Plastic bronchitis is an increasingly recognised bronchoscopic finding in patients with ACS, with an incidence of 72% in the case series by Moser and colleagues.2 Although the clinical presentation of plastic bronchitis may vary, in severe cases the branching plastic casts may obstruct the airways, causing worsening respiratory failure. Since a quarter of the patients with sickle cell disease die from acute chest syndrome, removal of obstructive casts in ACS complicated by plastic bronchitis may offer a good therapeutic option.2
Traditionally treatment of ACS includes hydration, analgesia, antibiotics, optimising tissue oxygenation, and in severe cases exchange blood transfusions. Recently the adoption of a lung protective strategy with low tidal volumes, permissive hypercarbia, and tolerance of lower arterial oxygen saturations has shown improved survival in patients with acute respiratory distress syndrome. However, adopting and maintaining such a strategy in patients with severe ACS is difficult as both hypoxia and hypercarbia may worsen the sickling phenomenon.
In this case report we demonstrate two important points. First, the diagnosis of plastic bronchitis with intrabronchial obstruction could only be made on flexible bronchoscopy, with the radiologic appearance showing widespread bilateral consolidation (fig 1). Second, mechanical removal of the obstructive plugs was successfully achieved by the administration of intratracheal rhDNase when other conventional methods (physiotherapy, saline lavage, and bronchoscopic suction) had failed. This was associated with a clinical and radiological improvement in oxygenation, allowing rapid weaning from the high frequency oscillator to conventional mechanical ventilation.

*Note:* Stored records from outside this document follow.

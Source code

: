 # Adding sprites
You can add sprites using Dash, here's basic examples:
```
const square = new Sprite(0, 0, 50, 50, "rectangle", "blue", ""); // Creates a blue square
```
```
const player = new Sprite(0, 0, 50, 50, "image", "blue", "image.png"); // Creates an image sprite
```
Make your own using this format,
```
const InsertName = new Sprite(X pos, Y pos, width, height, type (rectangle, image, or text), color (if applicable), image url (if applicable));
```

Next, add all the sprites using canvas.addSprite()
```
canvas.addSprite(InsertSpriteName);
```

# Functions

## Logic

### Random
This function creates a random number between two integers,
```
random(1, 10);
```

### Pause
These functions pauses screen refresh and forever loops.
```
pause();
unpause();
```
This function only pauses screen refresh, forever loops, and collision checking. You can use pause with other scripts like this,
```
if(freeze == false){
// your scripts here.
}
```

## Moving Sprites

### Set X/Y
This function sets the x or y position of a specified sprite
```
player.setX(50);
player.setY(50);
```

Recombinant human DNase is thought to reduce the viscoelasticity of purulent sputum from cystic fibrosis patients by hydrolysis of extracellular DNA.6 However, rhDNase may improve mucociliary clearance by altering the physical and rheological properties of sputum independent of its DNA content.6 Although the bronchial casts in our patient were cellular, one could postulate that rhDNase may be effective in cases of ACS associated with acellular casts.7
Treatment of severe mucus plugging with rhDNase in other conditions associated with plastic bronchitis such as asthma and atelectasis is safe, well tolerated, and effective.3,4 In this subgroup of patients with marked airway obstruction secondary to mucus plugs the benefits of treatment outweigh the potential risk of blood streaking of the sputum that has been reported. This is particularly important when the cause for ongoing hypoxia may be caused by mechanical airway obstruction.
Considering the high frequency of plastic bronchitis in ACS, we believe it is reasonable to perform a diagnostic bronchoscopy early in the course of the disease, in those patients who show signs of respiratory deterioration. It is tempting to speculate the role of early bronchoscopic evaluation in these patients even prior to the requirement for mechanical ventilation. However, further studies to evaluate the role of rhDNase in patients with sickle cell disease are warranted.